When dbt issues CREATE OR REPLACE on a staging model that feeds downstream dynamic tables, change tracking metadata is lost. To prevent pipeline failures:

  1. Set CHANGE_TRACKING = TRUE explicitly on base tables:
ALTER TABLE raw_orders SET CHANGE_TRACKING = TRUE;
  1. Use INSERT OVERWRITE instead of CREATE OR REPLACE for upstream staging tables where possible. This preserves the table object identity and change tracking metadata.

  2. For deployments that must use CREATE OR REPLACE, suspend downstream dynamic tables before the run and resume them afterward. See Suspend and resume around deployments.

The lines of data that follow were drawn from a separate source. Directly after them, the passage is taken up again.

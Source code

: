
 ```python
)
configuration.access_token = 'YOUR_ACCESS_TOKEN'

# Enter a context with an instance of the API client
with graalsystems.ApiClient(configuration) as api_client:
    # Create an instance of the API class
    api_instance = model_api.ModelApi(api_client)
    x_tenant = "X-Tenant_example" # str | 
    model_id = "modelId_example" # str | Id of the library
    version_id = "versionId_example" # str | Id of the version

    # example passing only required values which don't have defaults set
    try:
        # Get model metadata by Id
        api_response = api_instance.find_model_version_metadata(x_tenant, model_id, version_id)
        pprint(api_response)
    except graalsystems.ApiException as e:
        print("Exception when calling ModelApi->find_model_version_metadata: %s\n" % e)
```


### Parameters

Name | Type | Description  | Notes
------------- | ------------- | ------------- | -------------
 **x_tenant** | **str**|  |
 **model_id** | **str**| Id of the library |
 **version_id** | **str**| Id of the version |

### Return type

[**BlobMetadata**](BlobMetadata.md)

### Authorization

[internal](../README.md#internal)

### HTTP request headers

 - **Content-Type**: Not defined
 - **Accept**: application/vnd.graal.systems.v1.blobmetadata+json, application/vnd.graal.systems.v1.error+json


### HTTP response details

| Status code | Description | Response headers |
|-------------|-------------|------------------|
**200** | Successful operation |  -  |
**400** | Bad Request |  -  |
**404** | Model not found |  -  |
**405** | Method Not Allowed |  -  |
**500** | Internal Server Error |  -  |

Suspend and resume around deployments

Running dbt run --full-refresh issues CREATE OR REPLACE for every model, even unchanged ones. Each CREATE OR REPLACE destroys and recreates the dynamic table, triggering reinitialization. If upstream base tables are also replaced, downstream dynamic tables can lose their change tracking reference and fail.

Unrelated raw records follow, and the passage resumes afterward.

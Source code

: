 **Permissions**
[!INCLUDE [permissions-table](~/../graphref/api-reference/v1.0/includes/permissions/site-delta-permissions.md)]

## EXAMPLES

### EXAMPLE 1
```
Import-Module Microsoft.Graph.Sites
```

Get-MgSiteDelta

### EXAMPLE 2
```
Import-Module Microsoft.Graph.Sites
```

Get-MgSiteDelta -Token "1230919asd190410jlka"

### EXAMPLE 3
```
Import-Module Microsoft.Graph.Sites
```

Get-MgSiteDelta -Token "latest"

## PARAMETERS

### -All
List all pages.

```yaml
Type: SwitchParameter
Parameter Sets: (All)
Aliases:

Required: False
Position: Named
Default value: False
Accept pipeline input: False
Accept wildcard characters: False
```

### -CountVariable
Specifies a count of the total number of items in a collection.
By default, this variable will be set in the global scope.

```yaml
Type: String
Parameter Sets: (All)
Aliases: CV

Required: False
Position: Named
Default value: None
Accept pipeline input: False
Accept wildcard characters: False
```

To prevent failures during deployment, suspend downstream dynamic tables before the dbt run and resume them afterward:

# models/marts/dt_orders_daily.yml
models:
  - name: dt_orders_daily
    config:
      materialized: dynamic_table
      snowflake_warehouse: transform_wh
      target_lag: '30 minutes'
      +pre-hook:
        - "ALTER DYNAMIC TABLE IF EXISTS {{ this }} SUSPEND"
      +post-hook:
        - "ALTER DYNAMIC TABLE IF EXISTS {{ this }} RESUME"

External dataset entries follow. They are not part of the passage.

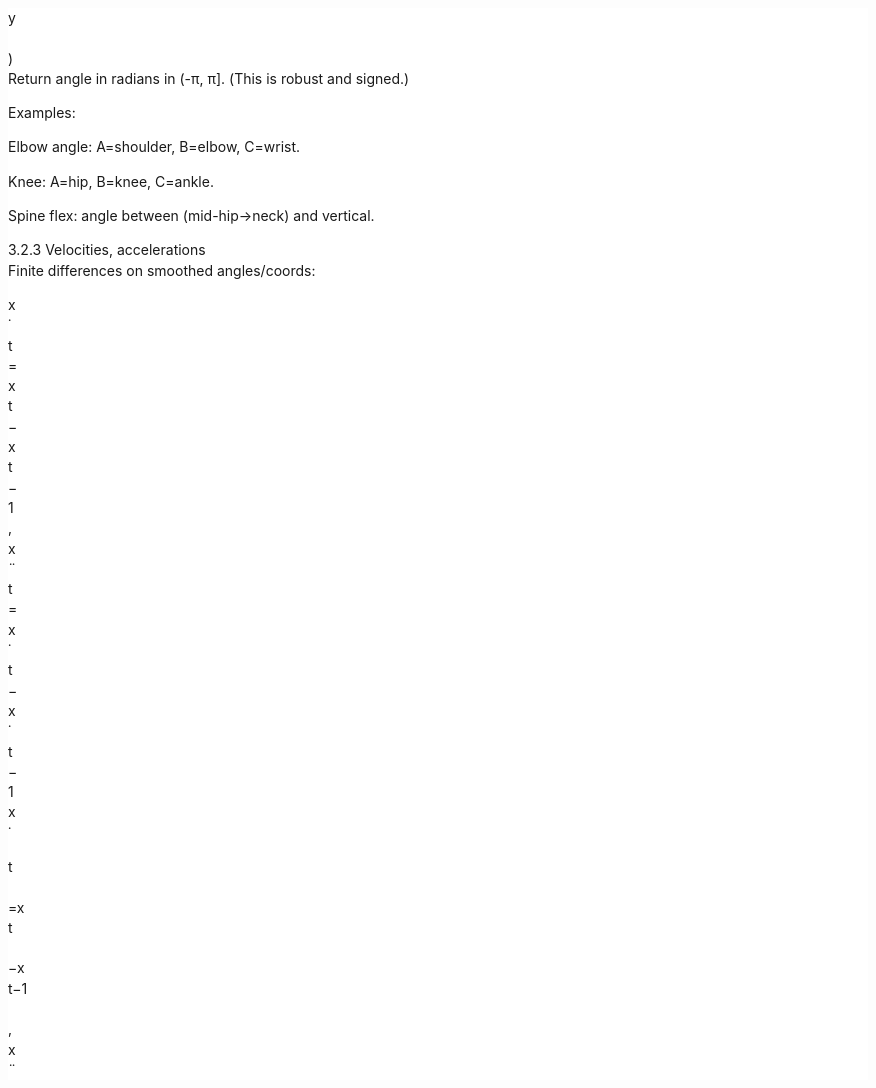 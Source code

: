 y  
​  
 )  
Return angle in radians in (-π, π\]. (This is robust and signed.)

Examples:

Elbow angle: A=shoulder, B=elbow, C=wrist.

Knee: A=hip, B=knee, C=ankle.

Spine flex: angle between (mid-hip→neck) and vertical.

3.2.3 Velocities, accelerations  
Finite differences on smoothed angles/coords:

x  
˙  
t  
\=  
x  
t  
−  
x  
t  
−  
1  
,  
x  
¨  
t  
\=  
x  
˙  
t  
−  
x  
˙  
t  
−  
1  
x  
˙  
    
t  
​  
 \=x   
t  
​  
 −x   
t−1  
​  
 ,   
x  
¨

The IF EXISTS clause prevents errors when a model is created for the first time and the table does not yet exist.

Set QUOTED_IDENTIFIERS_IGNORE_CASE to FALSE

The dbt-snowflake adapter expects lowercase column names in the results of SHOW DYNAMIC TABLES. If your Snowflake account has QUOTED_IDENTIFIERS_IGNORE_CASE = TRUE, SHOW DYNAMIC TABLES returns uppercase column names, which causes the adapter’s config parser to fail with:

SnowflakeDynamicTableConfig.__init__() missing 6 required positional arguments

This issue was fixed in dbt-snowflake v1.10.0. On older versions, set the parameter to FALSE at the account or session level:

# ~/.dbt/profiles.yml
my_project:
  target: dev
  outputs:
    dev:
      type: snowflake
      account: my_account
      # ... other connection settings ...
      session_parameters:
        QUOTED_IDENTIFIERS_IGNORE_CASE: FALSE

Limitations

LimitationDetails
No model contractsdbt model contracts (column type enforcement) are not supported with the dynamic_table materialization. Validate column types with dbt tests instead.
No copy grantsThe copy_grants config is not supported. Grants are reset on each CREATE OR REPLACE. Re-grant privileges after deployments.
SQL changes require full replacementAny change to the model’s SQL triggers CREATE OR REPLACE, which causes reinitialization. Config-only changes (target lag, warehouse) are applied with ALTER when on_configuration_change is set to apply.
Unsupported upstream source typesDynamic tables can’t reference materialized views, external tables, directory tables, or streams as upstream sources. This is a Snowflake platform constraint. For the complete list, see Supported queries for dynamic tables.
--full-refresh rebuilds all modelsRunning dbt run --full-refresh issues CREATE OR REPLACE for every model, including unchanged ones, causing unnecessary reinitialization. Use the SUSPEND/RESUME pattern described above, or tag models to exclude unchanged ones from full-refresh runs.
dbt tests run against current statedbt tests query the current table state, not a specific refresh result. If a dynamic table is mid-refresh when dbt test runs, tests read whatever state is available. Schedule tests after confirming refresh completion.